Study material:

————

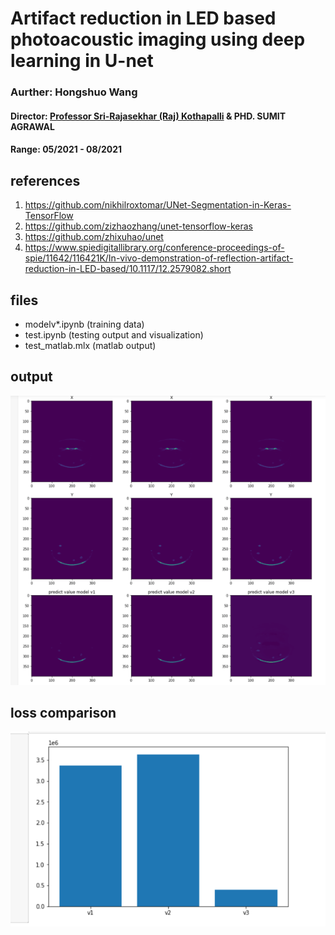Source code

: # Artifact reduction in LED based photoacoustic imaging using deep learning in U-net


### Aurther: Hongshuo Wang

#### Director: [Professor Sri-Rajasekhar (Raj) Kothapalli](https://www.bme.psu.edu/department/directory-detail-g.aspx?q=szk416) & PHD. SUMIT AGRAWAL
#### Range: 05/2021 - 08/2021

## references
1. https://github.com/nikhilroxtomar/UNet-Segmentation-in-Keras-TensorFlow
2. https://github.com/zizhaozhang/unet-tensorflow-keras
3. https://github.com/zhixuhao/unet
4. https://www.spiedigitallibrary.org/conference-proceedings-of-spie/11642/116421K/In-vivo-demonstration-of-reflection-artifact-reduction-in-LED-based/10.1117/12.2579082.short

## files
- modelv*.ipynb (training data)
- test.ipynb (testing output and visualization)
- test_matlab.mlx (matlab output) 
## output
![](output.png)
## loss comparison
![](loss_comp.png)

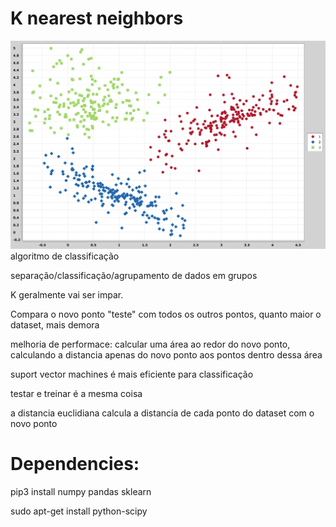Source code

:# K nearest neighbors 
![alt text](knn.png)
algoritmo de classificação

separação/classificação/agrupamento de dados em grupos

K geralmente vai ser impar.

Compara o novo ponto "teste" com todos os outros pontos, quanto maior o dataset, mais demora

melhoria de performace: calcular uma área ao redor do novo ponto, calculando a distancia apenas
do novo ponto aos pontos dentro dessa área

suport vector machines é mais eficiente para 
classificação

testar e treinar é a mesma coisa

a distancia euclidiana calcula a distancia de cada ponto do dataset com o novo ponto

# Dependencies:

pip3 install numpy pandas sklearn

sudo apt-get install python-scipy
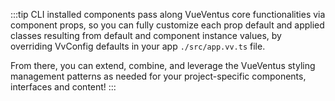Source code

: 
:::tip
CLI installed components pass along VueVentus core functionalities via component props, so you can fully customize each prop default and applied classes resulting from default and component instance values, by overriding VvConfig defaults in your app `./src/app.vv.ts` file.

From there, you can extend, combine, and leverage the VueVentus styling management patterns as needed for your project-specific components, interfaces and content!
:::
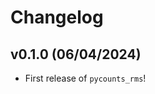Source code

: # Changelog

<!--next-version-placeholder-->

## v0.1.0 (06/04/2024)

- First release of `pycounts_rms`!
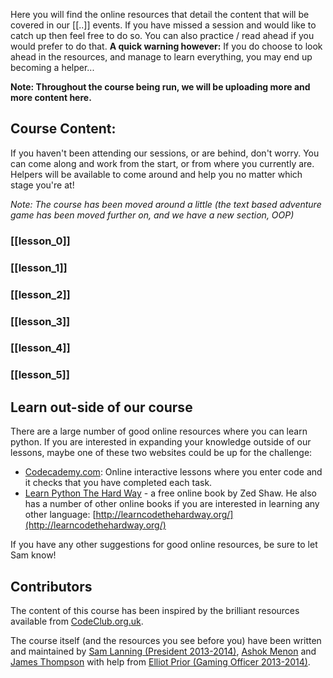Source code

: Here you will find the online resources that detail the content that will be
covered in our [[..]] events. If you have missed a session and would like to
catch up then feel free to do so. You can also practice / read ahead if you
would prefer to do that. **A quick warning however:** If you do choose to look
ahead in the resources, and manage to learn everything, you may end up becoming
a helper...

**Note: Throughout the course being run, we will be uploading more and more content
here.**

## Course Content:

If you haven't been attending our sessions, or are behind, don't worry. You can
come along and work from the start, or from where you currently are. Helpers
will be available to come around and help you no matter which stage you're at!

*Note: The course has been moved around a little (the text based adventure game
has been moved further on, and we have a new section, OOP)*

### [[lesson_0]]

### [[lesson_1]]

### [[lesson_2]]

### [[lesson_3]]

### [[lesson_4]]

### [[lesson_5]]

<!--## Content that is yet to be covered:-->

## Learn out-side of our course

There are a large number of good online resources where you can learn python.
If you are interested in expanding your knowledge outside of our lessons, maybe
one of these two websites could be up for the challenge:

* [Codecademy.com](http://www.codecademy.com/tracks/python): Online interactive
  lessons where you enter code and it checks that you have completed each task.
* [Learn Python The Hard Way](http://learnpythonthehardway.org/book/) - a free
  online book by Zed Shaw. He also has a number of other online books if you
  are interested in learning any other language:
  [http://learncodethehardway.org/](http://learncodethehardway.org/)

If you have any other suggestions for good online resources, be sure to let Sam
know!

## Contributors

The content of this course has been inspired by the brilliant resources
available from [CodeClub.org.uk](https://www.codeclub.org.uk/about).

The course itself (and the resources you see before you) have been written and
maintained by [Sam Lanning (President 2013-2014)](http://samlanning.com),
[Ashok Menon](https://github.com/asQuirreL) and
[James Thompson](https://github.com/JamesHub) with help from
[Elliot Prior (Gaming Officer 2013-2014)](http://quogu.com).
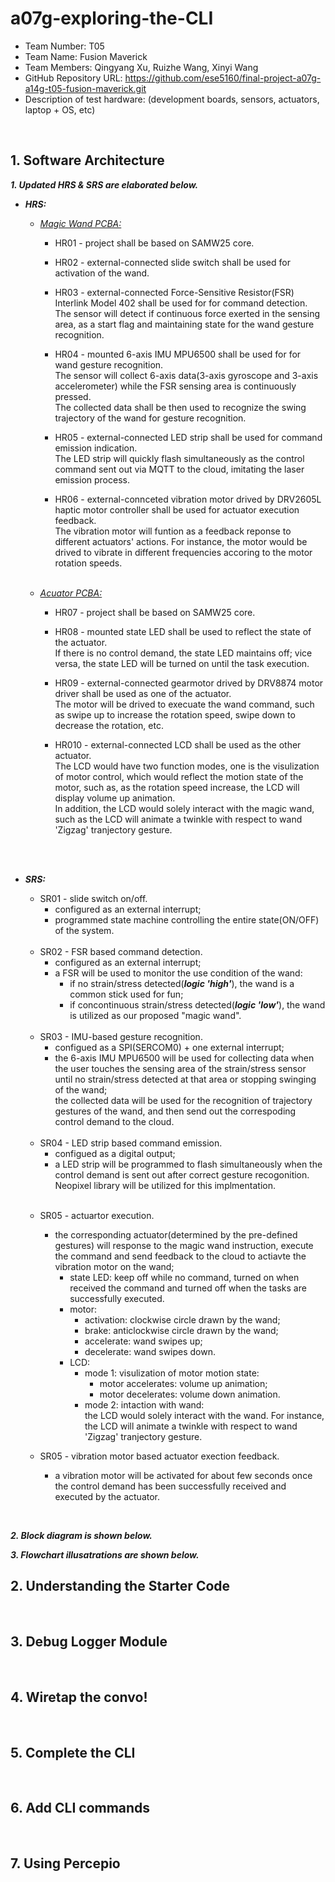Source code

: # a07g-exploring-the-CLI

* Team Number: T05
* Team Name: Fusion Maverick
* Team Members: Qingyang Xu, Ruizhe Wang, Xinyi Wang
* GitHub Repository URL: https://github.com/ese5160/final-project-a07g-a14g-t05-fusion-maverick.git
* Description of test hardware: (development boards, sensors, actuators, laptop + OS, etc)

<br>


## 1. Software Architecture
<b><i>1. Updated HRS & SRS are elaborated below.</i></b>
* <b><i>HRS:</i></b>
    * <u><i>Magic Wand PCBA:</i></u>
        * HR01 - project shall be based on SAMW25 core.

        * HR02 - external-connected slide switch shall be used for activation of the wand.

        * HR03 - external-connected Force-Sensitive Resistor(FSR) Interlink Model 402 shall be used for for command detection. <br>
        The sensor will detect if continuous force exerted in the sensing area, as a start flag and maintaining state for the wand gesture recognition.

        * HR04 - mounted 6-axis IMU MPU6500 shall be used for for wand gesture recognition. <br>
        The sensor will collect 6-axis data(3-axis gyroscope and 3-axis accelerometer) while the FSR sensing area is continuously pressed.<br>
        The collected data shall be then used to recognize the swing trajectory of the wand for gesture recognition.

        * HR05 - external-connected LED strip shall be used for command emission indication.<br>
        The LED strip will quickly flash simultaneously as the control command sent out via MQTT to the cloud, imitating the laser emission process.

        * HR06 - external-connceted vibration motor drived by DRV2605L haptic motor controller shall be used for actuator execution feedback.<br>
        The vibration motor will funtion as a feedback reponse to different actuators' actions. For instance, the motor would be drived to vibrate in different frequencies accoring to the motor rotation speeds.
        

    <br>

    * <u><i>Acuator PCBA:</i></u>
        * HR07 - project shall be based on SAMW25 core.

        * HR08 - mounted state LED shall be used to reflect the state of the actuator. <br>
        If there is no control demand, the state LED maintains off; vice versa, the state LED will be turned on until the task execution.

        * HR09 - external-connected gearmotor drived by DRV8874 motor driver shall be used as one of the actuator.<br>
        The motor will be drived to execuate the wand command, such as swipe up to increase the rotation speed, swipe down to decrease the rotation, etc.

        * HR010 - external-connected LCD shall be used as the other actuator.<br>
        The LCD would have two function modes, one is the visulization of motor control, which would reflect the motion state of the motor, such as, as the rotation speed increase, the LCD will display volume up animation.<br>
        In addition, the LCD would solely interact with the magic wand, such as the LCD will animate a twinkle with respect to wand 'Zigzag' tranjectory gesture.


<br><br>

* <b><i>SRS:</i></b>
    * SR01 - slide switch on/off.<br>
        - configured as an external interrupt;
        - programmed state machine controlling the entire state(ON/OFF) of the system.
    
    <br>

    * SR02 - FSR based command detection.<br>
        - configured as an external interrupt;
        - a FSR will be used to monitor the use condition of the wand:
            - if no strain/stress detected(<b><i>logic 'high'</i></b>), the wand is a common stick used for fun;
            - if concontinuous strain/stress detected(<b><i>logic 'low'</i></b>), the wand is utilized as our proposed "magic wand".

    <br>

    * SR03 - IMU-based gesture recognition.<br>
        - configued as a SPI(SERCOM0) + one external interrupt;
        - the 6-axis IMU MPU6500 will be used for collecting data when the user touches the sensing area of the strain/stress sensor until no strain/stress detected at that area or stopping swinging of the wand;<br>
        the collected data will be used for the recognition of trajectory gestures of the wand, and then send out the correspoding control demand to the cloud.

    <br>

    * SR04 - LED strip based command emission.<br>
        - configued as a digital output;
        - a LED strip will be programmed to flash simultaneously when the control demand is sent out after correct gesture recogonition.<br>
        Neopixel library will be utilized for this implmentation.

    <br>


    * SR05 - actuartor execution.
        - the corresponding actuator(determined by the pre-defined gestures) will response to the magic wand instruction, execute the command and send feedback to the cloud to actiavte the vibration motor on the wand;<br>
            * state LED: keep off while no command, turned on when received the command and turned off when the tasks are successfully executed.
            * motor:
                * activation: clockwise circle drawn by the wand;
                * brake: anticlockwise circle drawn by the wand;
                * accelerate: wand swipes up;
                * decelerate: wand swipes down.
            * LCD:
                * mode 1: visulization of motor motion state:
                    * motor accelerates: volume up animation;
                    * motor decelerates: volume down animation.
                * mode 2: intaction with wand:<br>
                the LCD would solely interact with the wand. For instance, the LCD will animate a twinkle with respect to wand 'Zigzag' tranjectory gesture.
        

    


    * SR05 - vibration motor based actuator exection feedback.<br>
        - a vibration motor will be activated for about few seconds once the control demand has been successfully received and executed by the actuator.



<br>


<b><i>2. Block diagram is shown below.</i></b>



<b><i>3. Flowchart illusatrations are shown below.</i></b>


## 2. Understanding the Starter Code


<br>

## 3. Debug Logger Module 



<br>

## 4. Wiretap the convo!




<br>

## 5. Complete the CLI




<br>

## 6. Add CLI commands




<br>

## 7. Using Percepio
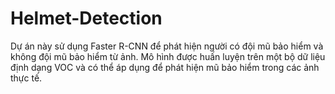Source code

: # Helmet-Detection
Dự án này sử dụng Faster R-CNN để phát hiện người có đội mũ bảo hiểm và không đội mũ bảo hiểm từ ảnh. Mô hình được huấn luyện trên một bộ dữ liệu định dạng VOC và có thể áp dụng để phát hiện mũ bảo hiểm trong các ảnh thực tế.
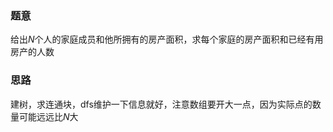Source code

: ### 题意
给出$N$个人的家庭成员和他所拥有的房产面积，求每个家庭的房产面积和已经有用房产的人数

### 思路
建树，求连通块，dfs维护一下信息就好，注意数组要开大一点，因为实际点的数量可能远远比$N$大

————

Task details: Print exactly the lines above from the one with "- the corresponding" to the one with "wand swipes up;", including both.

Task answer:
        - the corresponding actuator(determined by the pre-defined gestures) will response to the magic wand instruction, execute the command and send feedback to the cloud to actiavte the vibration motor on the wand;<br>
            * state LED: keep off while no command, turned on when received the command and turned off when the tasks are successfully executed.
            * motor:
                * activation: clockwise circle drawn by the wand;
                * brake: anticlockwise circle drawn by the wand;
                * accelerate: wand swipes up;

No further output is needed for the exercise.